▶ [Task directions]: Your answer needs to include each line of the records in which the string "заданий" can be found.

▶ [Data under study]:

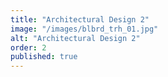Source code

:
 ```yaml
---
title: "Architectural Design 2"
image: "/images/blbrd_trh_01.jpg"
alt: "Architectural Design 2"
order: 2
published: true
---
```

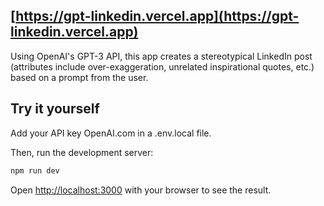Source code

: ## [https://gpt-linkedin.vercel.app](https://gpt-linkedin.vercel.app)

Using OpenAI's GPT-3 API, this app creates a stereotypical LinkedIn post (attributes include over-exaggeration, unrelated inspirational quotes, etc.) based on a prompt from the user.

## Try it yourself

Add your API key OpenAI.com in a .env.local file.

Then, run the development server:

```bash
npm run dev
```

Open [http://localhost:3000](http://localhost:3000) with your browser to see the result.
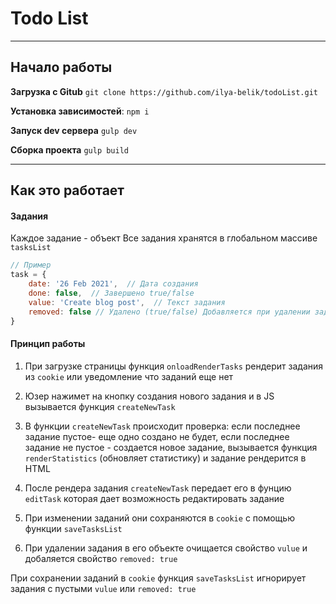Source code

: # Todo List
---
## Начало работы

**Загрузка с Gitub**
`git clone https://github.com/ilya-belik/todoList.git`

**Установка зависимостей**:
`npm i`

**Запуск dev сервера**
`gulp dev`

**Сборка проекта**
`gulp build`

---

## Как это работает

#### Задания

Каждое задание - объект 
Все задания хранятся в глобальном массиве `tasksList`

```javascript
// Пример
task = {
	date: '26 Feb 2021',  // Дата создания
	done: false,  // Завершено true/false
	value: 'Create blog post',  // Текст задания
	removed: false // Удалено (true/false) Добавляется при удалении задания что бы не рендерить список каждый раз заново
}
```

#### Принцип работы

1. При загрузке страницы функция `onloadRenderTasks` рендерит задания из `cookie` или уведомление что заданий еще нет

2. Юзер нажимет на кнопку создания нового задания и в JS вызывается функция `createNewTask`

3. В функции `createNewTask` происходит проверка: если последнее задание пустое-  еще одно создано не будет, если последнее задание не пустое - создается новое задание, вызывается функция `renderStatistics` (обновляет статистику) и задание рендерится в HTML

4. После рендера задания  `createNewTask` передает его в фунцию `editTask`  которая дает возможность редактировать задание 

5. При изменении заданий они сохраняются в `cookie` с помощью функции `saveTasksList `

6. При удалении задания в его объекте очищается свойство `vulue` и добаляется свойство `removed: true`

При сохранении заданий в `cookie` функция `saveTasksList` игнорирует задания с пустыми `vulue` или `removed: true`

▶ [Response area]:
1. При загрузке страницы функция `onloadRenderTasks` рендерит задания из `cookie` или уведомление что заданий еще нет
5. При изменении заданий они сохраняются в `cookie` с помощью функции `saveTasksList `
При сохранении заданий в `cookie` функция `saveTasksList` игнорирует задания с пустыми `vulue` или `removed: true`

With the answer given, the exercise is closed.